Richmond County is expecting to receive another $787,000 in federal CARES Act funding, boosting the total aid package to more than $1.5 million.

County administrator Morgan Quicke presented the board of supervisors with a blueprint for those funds that includes setting aside another $65,000 for the town of Warsaw. The plan increases the amounts dedicated to most of the areas of spending outlined when the county received its first round of funding.

For example, Quicke has tripled the budget for PPE and related supplies and more than doubled the allocation for cleaning and cleaning supplies, giving those two categories $90,000 each.

The plan calls for doubling the amount for non-profit organizations to $150,000 and boosting the amount the county takes to cover spending for overtime, staffing, and compensation from $50,000 to $125,000.

Richmond County Public Schools is asking for an additional $152,300. Quicke told the board that most of that will be used for Wi-fi hotspot coverage for students that don’t currently have adequate coverage as well as spending for laptop batteries for old laptops, HVAC filters and items to run the RCPS food program.

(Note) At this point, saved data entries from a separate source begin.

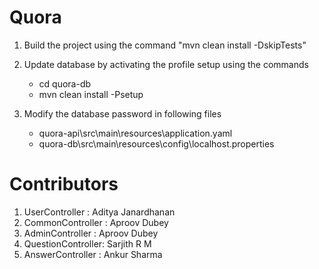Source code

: # Quora

1. Build the project using the command "mvn clean install -DskipTests"
2. Update database by activating the profile setup using the commands
   * cd quora-db
   * mvn clean install -Psetup
   
3. Modify the database password in following files
   * quora-api\src\main\resources\application.yaml 
   * quora-db\src\main\resources\config\localhost.properties
   
# Contributors

1. UserController : Aditya Janardhanan
2. CommonController : Aproov Dubey
3. AdminController : Aproov Dubey
4. QuestionController: Sarjith R M
5. AnswerController : Ankur Sharma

He told the board the money won’t be allocated to the school. His office will pay the invoices on an ongoing basis as they’re received.

Under the plan, there is $334,000 unallocated. Quicke told the board that although the current deadline to spend the funds is December 31 he anticipates that Congress will change that pushing the deadline out further into the future. Given that likelihood, he suggest that the county avoid rushing to spend up all of the money.

Additionally, he told the board he’s been thinking about the possibility of using some of the funds to replace the $325,000 the county took out of the general fund last month to devote to broadband. 

“There are provisions within the CARES Act that allow this money to be used for this type of thing, especially with the virtual learning and virtual meetings people have to do these days. But it’s kind of a gray area because it’s a long-term project and I don’t think this is something we’re going to be able to initiate by December 31.”

However, he reiterated his belief that the federal government will extend the deadline for spending the funds. So, there is a conversation to be had about whether to some of the CARES Act money to replace a portion or all of that broadband money, he said encouraging the board members to start thinking about it too.